The new Autotelic space almost completely filled up soon after it opened; only a few desk spaces remain for writers and artists who do not need a large work and storage area. Indeed, virtually all the rooms and areas of a former two-story church have transformed into art studio spaces. That includes the front- and rear-enclosed porch areas, as well as the basement space that five artists share. In addition, the garage in the rear of the building offers resident artists a woodshop, and anyone interested in pursuing woodworking projects can sign up to become a member and use this woodshop. With its residential building, Autotelic differs from many large art studio spaces, which are often housed in former industrial factories and warehouses and are subdivided into smaller spaces with drywall and offer a minimal number of amenities.
When I visited Crist with staff photographer Elisa Fritz on a recent early Wednesday evening, we met and briefly talked to a number of artists busy working in their studios. From Crist, I learned that the plan for Autotelic began when when she was leasing on a storefront art-living space and started to consider providing a large venue for other artists and share it with them. Crist connected with a leasing company that owned a number of properties in the Logan Square and Avondale area that could readily serve as art spaces.
She worked with the leasing company in a collaborative effort to design the spaces and keep the cost low. Her contributions helped the landlord save money, she said, as it wasn’t necessary for them to have upscale finishings. “We just need a clean, dry, warm place to make our work,” she said. Crist worked with the leasing company in two building conversions, first one on 1856 N. Richmond St., and then more recently another one on 3551 W. Diversey Ave.
On the first floor of the Diversey building — referred to as Autotelic West — the large, open room that spans the length of the building was formerly used as a church space. Now it’s subdivided into a series of studio spaces partitioned by 4-foot-high drywall that provides some privacy. In the first studio, we found Nicole Cherry working on evocative papier-mâché sculptures that evoke the body and have unusual surface textures and colors. To store and work on more life-size sculptures, Cherry maintains a second studio workspace.
At the end of the semi-open room, we visited the shared studio of Alba Margarita and George Lindmark who share their studio room, each taking up about one half of the space. They also share an interest in figurative painting. Lindmark is a working artist who has more than 25 years of experience in a variety of fields and jobs.
In the rear of the studio space we met Madeleine (Matti) Lowery, whose large Crayola art piece covers the rear wall from ceiling to floor on long sheets of paper that each contain a color one Crayola marker used to make marks until it ran out of ink.
At the opposite end of the hall, we met Kailyn Perry, who created a mural on the gray wall and door. Perry, a painter from Boston, made a point of finding a nearby studio art space when she moved to Logan Square for convenience and to meet other artists in a new city. She actually has a space at the Richmond Autotelic building, but she was paying a visit to Autotelic West during my tour.
We proceeded to the second floor, where the entire space resembles more of its original residential use with a living room — now a community room — a washroom and a kitchen.
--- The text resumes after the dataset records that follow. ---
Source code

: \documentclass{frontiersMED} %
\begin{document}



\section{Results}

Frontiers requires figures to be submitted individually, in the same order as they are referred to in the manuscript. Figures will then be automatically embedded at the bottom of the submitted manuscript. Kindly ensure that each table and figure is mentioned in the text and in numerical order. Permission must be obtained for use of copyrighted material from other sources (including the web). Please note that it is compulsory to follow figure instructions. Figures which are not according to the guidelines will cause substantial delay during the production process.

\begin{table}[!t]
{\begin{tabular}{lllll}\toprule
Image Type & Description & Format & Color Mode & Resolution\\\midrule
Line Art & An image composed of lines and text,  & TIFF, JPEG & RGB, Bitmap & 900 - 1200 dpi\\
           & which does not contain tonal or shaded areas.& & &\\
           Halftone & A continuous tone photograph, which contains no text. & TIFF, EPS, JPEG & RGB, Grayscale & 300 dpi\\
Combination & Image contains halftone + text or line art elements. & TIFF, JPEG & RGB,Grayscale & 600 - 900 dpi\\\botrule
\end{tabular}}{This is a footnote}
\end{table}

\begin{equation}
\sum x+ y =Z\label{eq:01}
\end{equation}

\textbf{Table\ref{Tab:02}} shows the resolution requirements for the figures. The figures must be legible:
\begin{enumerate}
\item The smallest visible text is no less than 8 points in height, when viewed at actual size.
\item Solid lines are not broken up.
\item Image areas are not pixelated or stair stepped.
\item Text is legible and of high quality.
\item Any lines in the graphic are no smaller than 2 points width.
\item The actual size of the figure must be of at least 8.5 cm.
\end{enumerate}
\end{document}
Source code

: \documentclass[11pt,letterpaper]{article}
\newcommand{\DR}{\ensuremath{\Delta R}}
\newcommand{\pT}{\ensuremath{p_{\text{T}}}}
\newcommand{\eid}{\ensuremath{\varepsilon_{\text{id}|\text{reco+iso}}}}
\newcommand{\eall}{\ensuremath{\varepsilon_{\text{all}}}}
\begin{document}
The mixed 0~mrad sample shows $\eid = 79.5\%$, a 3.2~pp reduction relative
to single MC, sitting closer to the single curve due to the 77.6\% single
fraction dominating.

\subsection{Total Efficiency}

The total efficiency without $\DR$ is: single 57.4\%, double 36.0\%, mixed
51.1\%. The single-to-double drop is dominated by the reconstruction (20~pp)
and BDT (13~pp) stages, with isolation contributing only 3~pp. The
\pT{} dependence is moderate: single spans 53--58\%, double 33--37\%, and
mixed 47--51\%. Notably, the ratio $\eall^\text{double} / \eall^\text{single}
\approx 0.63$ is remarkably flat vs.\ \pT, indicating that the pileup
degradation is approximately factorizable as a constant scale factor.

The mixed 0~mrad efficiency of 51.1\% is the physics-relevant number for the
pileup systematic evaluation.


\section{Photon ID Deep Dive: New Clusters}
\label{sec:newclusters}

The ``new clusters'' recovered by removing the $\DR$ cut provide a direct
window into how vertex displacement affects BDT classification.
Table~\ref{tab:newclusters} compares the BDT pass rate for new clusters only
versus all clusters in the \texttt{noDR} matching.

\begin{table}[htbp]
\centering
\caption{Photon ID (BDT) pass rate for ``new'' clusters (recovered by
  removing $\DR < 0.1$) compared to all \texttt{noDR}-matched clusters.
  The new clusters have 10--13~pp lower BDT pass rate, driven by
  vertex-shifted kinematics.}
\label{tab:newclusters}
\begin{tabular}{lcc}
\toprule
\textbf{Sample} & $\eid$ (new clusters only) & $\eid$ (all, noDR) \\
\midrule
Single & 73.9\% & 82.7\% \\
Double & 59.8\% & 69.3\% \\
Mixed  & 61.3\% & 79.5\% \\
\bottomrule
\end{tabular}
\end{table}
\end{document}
We first met Rebecca Shoenecker in a converted porch area that offers lots of natural light. She reads tarot cards by appointment, and she has created her own illustrated deck of tarot cards. She shares the space with Teresa Principe.
We stopped in what looked like a former bedroom space, where Benjamin Madeska took a few minutes from a painting of Lake Michigan on an easel, one of a series of paintings that exhibit lighting from different times of day. An older series of his paintings features food that he eventually ate.
We met Ali Noe in another space that looked like a former bedroom. Noe describes herself as a large-scale installation artist, and she is also the woodshop manager and director of facilities at Autotelic. In the woodshop, she showed us a beehive that she was in the process of making herself.
We then met Jennifer Kaplan, who has a ceramic studio in an enclosed rear porch space. Kaplan makes both functional ceramic work and creative pieces. For example, she made curvy containers that hold salt and that are reminiscent of Japanese gardens on a small scale.
Finally, after a stop at the woodshop, we ventured into the basement where two groups of artists share the space. We met and talked to Meghen Fueston, who operates The Bus Shop, a mobile vintage clothing and accessory store in a bus, along with her friend Lindsay Betland. Autotelic provides them with storage and office space. Along with another group of screen-print artists and a painter, they form a larger group called the Coven; the other artists include Sara Douglas, Jesy Grose, Devin Owsley-Aquilia and Christine Ciarleglio.
Crist had almost finished her own wood-working project: a bar stand for a new event space, In House, where Crist will set up her own office-studio space and share it with two other groups, The Chicago Perch and Candor. In the space on 3520 W. Armitage St., In House will offer a larger space and more flexibility for Autotelic artists and exhibits. Events will still be held at Autotelic.
On Saturday, June 11, an event featuring multiple artists will be at both Autotelic locations in the afternoon and evening, followed by a late-night after party at In House.